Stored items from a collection
※

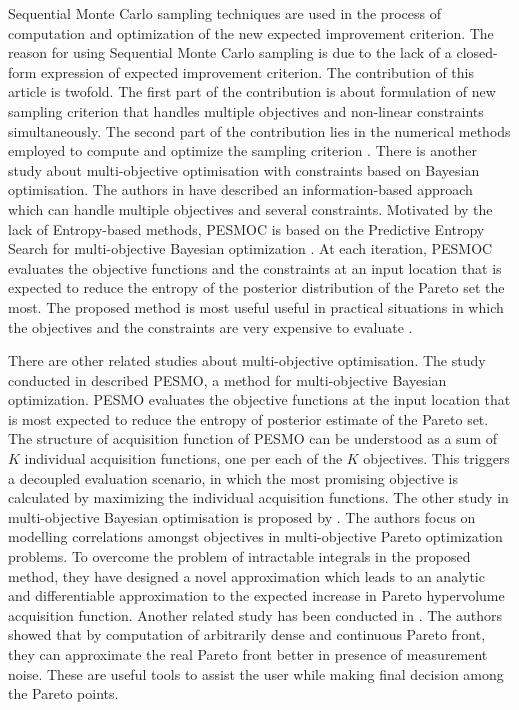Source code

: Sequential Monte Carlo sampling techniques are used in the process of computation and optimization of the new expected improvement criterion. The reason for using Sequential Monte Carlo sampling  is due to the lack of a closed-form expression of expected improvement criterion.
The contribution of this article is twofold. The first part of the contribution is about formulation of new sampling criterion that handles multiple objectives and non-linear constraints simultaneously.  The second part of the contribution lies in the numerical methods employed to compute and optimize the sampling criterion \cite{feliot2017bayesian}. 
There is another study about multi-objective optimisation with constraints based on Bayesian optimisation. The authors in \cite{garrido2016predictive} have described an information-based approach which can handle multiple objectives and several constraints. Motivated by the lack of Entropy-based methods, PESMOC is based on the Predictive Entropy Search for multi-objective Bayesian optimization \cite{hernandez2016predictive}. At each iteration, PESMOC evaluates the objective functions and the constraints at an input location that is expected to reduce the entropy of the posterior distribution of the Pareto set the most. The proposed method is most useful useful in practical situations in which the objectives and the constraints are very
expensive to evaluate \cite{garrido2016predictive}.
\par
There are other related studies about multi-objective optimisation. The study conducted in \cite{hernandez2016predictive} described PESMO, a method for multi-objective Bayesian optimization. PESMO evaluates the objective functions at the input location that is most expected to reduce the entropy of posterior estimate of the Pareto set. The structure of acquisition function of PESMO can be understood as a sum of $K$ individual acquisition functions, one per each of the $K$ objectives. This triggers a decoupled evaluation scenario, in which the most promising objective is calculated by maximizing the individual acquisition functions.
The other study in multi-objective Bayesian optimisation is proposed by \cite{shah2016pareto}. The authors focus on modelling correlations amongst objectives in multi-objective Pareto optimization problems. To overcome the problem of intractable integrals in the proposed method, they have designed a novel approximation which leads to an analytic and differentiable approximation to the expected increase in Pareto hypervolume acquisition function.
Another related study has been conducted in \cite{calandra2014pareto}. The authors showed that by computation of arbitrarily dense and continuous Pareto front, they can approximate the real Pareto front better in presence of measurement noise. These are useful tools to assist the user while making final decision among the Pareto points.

※

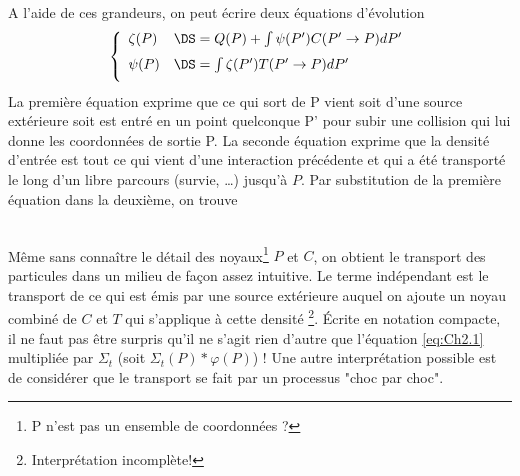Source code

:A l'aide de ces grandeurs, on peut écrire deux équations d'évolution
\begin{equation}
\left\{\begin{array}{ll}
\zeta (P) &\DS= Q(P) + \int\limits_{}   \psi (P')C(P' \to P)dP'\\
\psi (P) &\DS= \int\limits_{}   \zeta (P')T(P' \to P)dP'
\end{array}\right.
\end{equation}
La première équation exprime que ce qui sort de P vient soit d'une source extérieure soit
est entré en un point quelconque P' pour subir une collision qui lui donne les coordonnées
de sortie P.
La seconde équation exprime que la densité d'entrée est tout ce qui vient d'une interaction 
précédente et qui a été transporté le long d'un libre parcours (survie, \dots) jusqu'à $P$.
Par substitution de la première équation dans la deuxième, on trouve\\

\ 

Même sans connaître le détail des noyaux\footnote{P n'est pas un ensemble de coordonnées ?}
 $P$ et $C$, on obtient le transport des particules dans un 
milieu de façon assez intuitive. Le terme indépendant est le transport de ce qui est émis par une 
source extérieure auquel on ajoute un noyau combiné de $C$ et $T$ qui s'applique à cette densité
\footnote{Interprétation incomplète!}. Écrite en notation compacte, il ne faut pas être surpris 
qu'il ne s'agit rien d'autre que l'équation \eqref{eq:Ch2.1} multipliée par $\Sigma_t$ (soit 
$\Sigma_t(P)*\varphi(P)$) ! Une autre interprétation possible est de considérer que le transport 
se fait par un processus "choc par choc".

※

Only lines that contain the string "extérieure" count; pick each one out of the records and copy it.

- Finished exercise
La première équation exprime que ce qui sort de P vient soit d'une source extérieure soit
source extérieure auquel on ajoute un noyau combiné de $C$ et $T$ qui s'applique à cette densité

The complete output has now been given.